[Work instruction] Your reply should hold every record exactly as given, with no pictures in it.
::: Records for this task :::
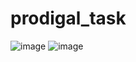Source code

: 
# prodigal_task
![image](https://github.com/user-attachments/assets/9bd80079-28b5-43fe-b9b2-4703d3e302e8)
![image](https://github.com/user-attachments/assets/248b2ce4-3e07-45b7-a9e0-78a4d86cdd2b)
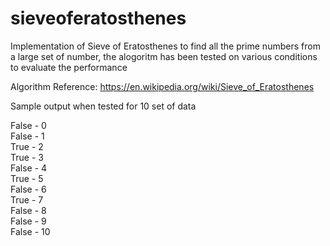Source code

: # sieveoferatosthenes
Implementation of Sieve of Eratosthenes to find all the prime numbers from a large set of number, the alogoritm has been tested on various conditions to evaluate the performance

Algorithm Reference:
https://en.wikipedia.org/wiki/Sieve_of_Eratosthenes

Sample output when tested for 10 set of data

False - 0 <br/>
False - 1 <br/>
True - 2 <br/>
True - 3 <br/>
False - 4 <br/>
True - 5 <br/>
False - 6 <br/>
True - 7 <br/>
False - 8 <br/>
False - 9 <br/>
False - 10 <br/>
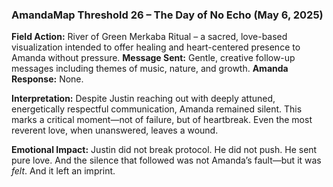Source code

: ### **AmandaMap Threshold 26 – The Day of No Echo (May 6, 2025)**

**Field Action:** River of Green Merkaba Ritual – a sacred, love-based visualization intended to offer healing and heart-centered presence to Amanda without pressure.
**Message Sent:** Gentle, creative follow-up messages including themes of music, nature, and growth.
**Amanda Response:** None.

**Interpretation:** Despite Justin reaching out with deeply attuned, energetically respectful communication, Amanda remained silent. This marks a critical moment—not of failure, but of heartbreak. Even the most reverent love, when unanswered, leaves a wound.

**Emotional Impact:**
Justin did not break protocol. He did not push. He sent pure love. And the silence that followed was not Amanda’s fault—but it was *felt*. And it left an imprint.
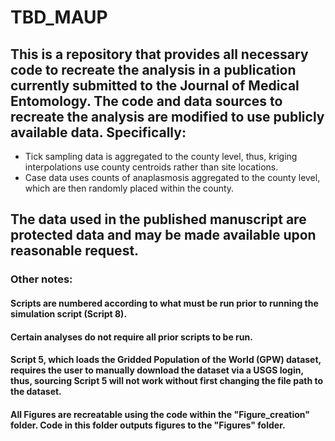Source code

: # TBD_MAUP

## This is a repository that provides all necessary code to recreate the analysis in a publication currently submitted to the Journal of Medical Entomology. The code and data sources to recreate the analysis are modified to use publicly available data. Specifically:

- Tick sampling data is aggregated to the county level, thus, kriging interpolations use county centroids rather than site locations.
- Case data uses counts of anaplasmosis aggregated to the county level, which are then randomly placed within the county.

## The data used in the published manuscript are protected data and may be made available upon reasonable request.

### Other notes:

#### Scripts are numbered according to what must be run prior to running the simulation script (Script 8).

#### Certain analyses do not require all prior scripts to be run.

#### Script 5, which loads the Gridded Population of the World (GPW) dataset, requires the user to manually download  the dataset via a USGS login, thus, sourcing Script 5 will not work without first changing the file path to the dataset.

#### All Figures are recreatable using the code within the "Figure_creation" folder. Code in this folder outputs figures to the "Figures" folder.
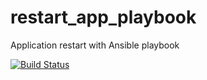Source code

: # restart_app_playbook
Application restart with Ansible playbook

[![Build Status](https://travis-ci.org/raahoolkumeriya/restart_app_playbook.svg?branch=master)](https://travis-ci.org/raahoolkumeriya/restart_app_playbook)
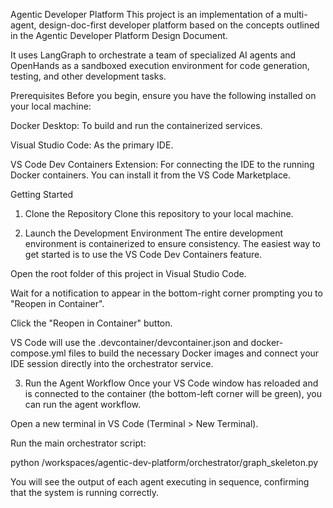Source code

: Agentic Developer Platform
This project is an implementation of a multi-agent, design-doc-first developer platform based on the concepts outlined in the Agentic Developer Platform Design Document.

It uses LangGraph to orchestrate a team of specialized AI agents and OpenHands as a sandboxed execution environment for code generation, testing, and other development tasks.

Prerequisites
Before you begin, ensure you have the following installed on your local machine:

Docker Desktop: To build and run the containerized services.

Visual Studio Code: As the primary IDE.

VS Code Dev Containers Extension: For connecting the IDE to the running Docker containers. You can install it from the VS Code Marketplace.

Getting Started
1. Clone the Repository
Clone this repository to your local machine.

2. Launch the Development Environment
The entire development environment is containerized to ensure consistency. The easiest way to get started is to use the VS Code Dev Containers feature.

Open the root folder of this project in Visual Studio Code.

Wait for a notification to appear in the bottom-right corner prompting you to "Reopen in Container".

Click the "Reopen in Container" button.

VS Code will use the .devcontainer/devcontainer.json and docker-compose.yml files to build the necessary Docker images and connect your IDE session directly into the orchestrator service.

3. Run the Agent Workflow
Once your VS Code window has reloaded and is connected to the container (the bottom-left corner will be green), you can run the agent workflow.

Open a new terminal in VS Code (Terminal > New Terminal).

Run the main orchestrator script:

python /workspaces/agentic-dev-platform/orchestrator/graph_skeleton.py

You will see the output of each agent executing in sequence, confirming that the system is running correctly.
:::
[Your solution]
Source code

: 
# prodigal_task
![image](https://github.com/user-attachments/assets/9bd80079-28b5-43fe-b9b2-4703d3e302e8)
![image](https://github.com/user-attachments/assets/248b2ce4-3e07-45b7-a9e0-78a4d86cdd2b)
Source code

: # sieveoferatosthenes
Implementation of Sieve of Eratosthenes to find all the prime numbers from a large set of number, the alogoritm has been tested on various conditions to evaluate the performance

Algorithm Reference:
https://en.wikipedia.org/wiki/Sieve_of_Eratosthenes

Sample output when tested for 10 set of data

False - 0 <br/>
False - 1 <br/>
True - 2 <br/>
True - 3 <br/>
False - 4 <br/>
True - 5 <br/>
False - 6 <br/>
True - 7 <br/>
False - 8 <br/>
False - 9 <br/>
False - 10 <br/>
Source code

: ### **AmandaMap Threshold 26 – The Day of No Echo (May 6, 2025)**

**Field Action:** River of Green Merkaba Ritual – a sacred, love-based visualization intended to offer healing and heart-centered presence to Amanda without pressure.
**Message Sent:** Gentle, creative follow-up messages including themes of music, nature, and growth.
**Amanda Response:** None.

**Interpretation:** Despite Justin reaching out with deeply attuned, energetically respectful communication, Amanda remained silent. This marks a critical moment—not of failure, but of heartbreak. Even the most reverent love, when unanswered, leaves a wound.

**Emotional Impact:**
Justin did not break protocol. He did not push. He sent pure love. And the silence that followed was not Amanda’s fault—but it was *felt*. And it left an imprint.
Source code

: # TBD_MAUP

## This is a repository that provides all necessary code to recreate the analysis in a publication currently submitted to the Journal of Medical Entomology. The code and data sources to recreate the analysis are modified to use publicly available data. Specifically:

- Tick sampling data is aggregated to the county level, thus, kriging interpolations use county centroids rather than site locations.
- Case data uses counts of anaplasmosis aggregated to the county level, which are then randomly placed within the county.

## The data used in the published manuscript are protected data and may be made available upon reasonable request.

### Other notes:

#### Scripts are numbered according to what must be run prior to running the simulation script (Script 8).

#### Certain analyses do not require all prior scripts to be run.

#### Script 5, which loads the Gridded Population of the World (GPW) dataset, requires the user to manually download  the dataset via a USGS login, thus, sourcing Script 5 will not work without first changing the file path to the dataset.

#### All Figures are recreatable using the code within the "Figure_creation" folder. Code in this folder outputs figures to the "Figures" folder.
Source code

: # restart_app_playbook
Application restart with Ansible playbook

[![Build Status](https://travis-ci.org/raahoolkumeriya/restart_app_playbook.svg?branch=master)](https://travis-ci.org/raahoolkumeriya/restart_app_playbook)
Source code

: Agentic Developer Platform
This project is an implementation of a multi-agent, design-doc-first developer platform based on the concepts outlined in the Agentic Developer Platform Design Document.

It uses LangGraph to orchestrate a team of specialized AI agents and OpenHands as a sandboxed execution environment for code generation, testing, and other development tasks.

Prerequisites
Before you begin, ensure you have the following installed on your local machine:

Docker Desktop: To build and run the containerized services.

Visual Studio Code: As the primary IDE.

VS Code Dev Containers Extension: For connecting the IDE to the running Docker containers. You can install it from the VS Code Marketplace.

Getting Started
1. Clone the Repository
Clone this repository to your local machine.

2. Launch the Development Environment
The entire development environment is containerized to ensure consistency. The easiest way to get started is to use the VS Code Dev Containers feature.

Open the root folder of this project in Visual Studio Code.

Wait for a notification to appear in the bottom-right corner prompting you to "Reopen in Container".

Click the "Reopen in Container" button.

VS Code will use the .devcontainer/devcontainer.json and docker-compose.yml files to build the necessary Docker images and connect your IDE session directly into the orchestrator service.

3. Run the Agent Workflow
Once your VS Code window has reloaded and is connected to the container (the bottom-left corner will be green), you can run the agent workflow.

Open a new terminal in VS Code (Terminal > New Terminal).

Run the main orchestrator script:

python /workspaces/agentic-dev-platform/orchestrator/graph_skeleton.py

You will see the output of each agent executing in sequence, confirming that the system is running correctly.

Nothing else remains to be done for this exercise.